§ **WHAT YOU ARE ASKED TO DO**:
Give again only those lines from the start of the entries through the line holding "значение $t_j > t_i + 1$.", leaving them as they are.

Top of DATA EXCERPTS

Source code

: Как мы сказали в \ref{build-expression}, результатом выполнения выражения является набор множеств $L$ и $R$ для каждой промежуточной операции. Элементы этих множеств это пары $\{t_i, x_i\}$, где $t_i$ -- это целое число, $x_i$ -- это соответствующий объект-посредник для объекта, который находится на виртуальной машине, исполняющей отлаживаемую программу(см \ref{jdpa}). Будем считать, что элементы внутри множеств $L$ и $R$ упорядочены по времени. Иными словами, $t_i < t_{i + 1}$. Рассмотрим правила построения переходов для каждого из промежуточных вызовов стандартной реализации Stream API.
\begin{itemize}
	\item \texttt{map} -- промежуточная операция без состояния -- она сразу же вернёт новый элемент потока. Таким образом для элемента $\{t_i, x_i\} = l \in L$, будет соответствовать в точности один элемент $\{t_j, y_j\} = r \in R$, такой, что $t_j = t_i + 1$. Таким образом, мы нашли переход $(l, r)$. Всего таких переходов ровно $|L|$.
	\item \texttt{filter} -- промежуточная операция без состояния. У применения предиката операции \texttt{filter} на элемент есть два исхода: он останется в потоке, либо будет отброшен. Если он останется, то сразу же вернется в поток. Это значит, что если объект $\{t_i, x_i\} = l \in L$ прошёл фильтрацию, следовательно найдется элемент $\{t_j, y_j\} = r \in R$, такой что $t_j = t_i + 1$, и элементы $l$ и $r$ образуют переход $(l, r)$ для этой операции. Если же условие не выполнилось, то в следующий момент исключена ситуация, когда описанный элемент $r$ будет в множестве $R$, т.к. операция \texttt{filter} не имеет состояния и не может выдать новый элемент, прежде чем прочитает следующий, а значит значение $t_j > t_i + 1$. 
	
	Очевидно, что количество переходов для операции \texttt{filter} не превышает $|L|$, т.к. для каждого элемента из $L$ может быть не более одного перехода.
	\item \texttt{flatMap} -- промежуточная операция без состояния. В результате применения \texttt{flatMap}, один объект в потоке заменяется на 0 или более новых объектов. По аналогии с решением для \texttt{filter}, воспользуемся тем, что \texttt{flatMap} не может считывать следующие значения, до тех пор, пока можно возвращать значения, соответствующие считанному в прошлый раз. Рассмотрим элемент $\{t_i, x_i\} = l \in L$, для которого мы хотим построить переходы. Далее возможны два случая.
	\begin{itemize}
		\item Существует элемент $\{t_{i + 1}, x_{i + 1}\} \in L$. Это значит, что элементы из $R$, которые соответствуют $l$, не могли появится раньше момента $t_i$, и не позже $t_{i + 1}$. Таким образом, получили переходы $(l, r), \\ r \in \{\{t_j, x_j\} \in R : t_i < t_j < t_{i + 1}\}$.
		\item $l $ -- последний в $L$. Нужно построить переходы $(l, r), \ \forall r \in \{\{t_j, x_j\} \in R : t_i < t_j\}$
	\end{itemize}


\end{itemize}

Bottom of DATA EXCERPTS

§ **RESULT FOR THIS TASK**:
Source code

: Как мы сказали в \ref{build-expression}, результатом выполнения выражения является набор множеств $L$ и $R$ для каждой промежуточной операции. Элементы этих множеств это пары $\{t_i, x_i\}$, где $t_i$ -- это целое число, $x_i$ -- это соответствующий объект-посредник для объекта, который находится на виртуальной машине, исполняющей отлаживаемую программу(см \ref{jdpa}). Будем считать, что элементы внутри множеств $L$ и $R$ упорядочены по времени. Иными словами, $t_i < t_{i + 1}$. Рассмотрим правила построения переходов для каждого из промежуточных вызовов стандартной реализации Stream API.
\begin{itemize}
	\item \texttt{map} -- промежуточная операция без состояния -- она сразу же вернёт новый элемент потока. Таким образом для элемента $\{t_i, x_i\} = l \in L$, будет соответствовать в точности один элемент $\{t_j, y_j\} = r \in R$, такой, что $t_j = t_i + 1$. Таким образом, мы нашли переход $(l, r)$. Всего таких переходов ровно $|L|$.
	\item \texttt{filter} -- промежуточная операция без состояния. У применения предиката операции \texttt{filter} на элемент есть два исхода: он останется в потоке, либо будет отброшен. Если он останется, то сразу же вернется в поток. Это значит, что если объект $\{t_i, x_i\} = l \in L$ прошёл фильтрацию, следовательно найдется элемент $\{t_j, y_j\} = r \in R$, такой что $t_j = t_i + 1$, и элементы $l$ и $r$ образуют переход $(l, r)$ для этой операции. Если же условие не выполнилось, то в следующий момент исключена ситуация, когда описанный элемент $r$ будет в множестве $R$, т.к. операция \texttt{filter} не имеет состояния и не может выдать новый элемент, прежде чем прочитает следующий, а значит значение $t_j > t_i + 1$. 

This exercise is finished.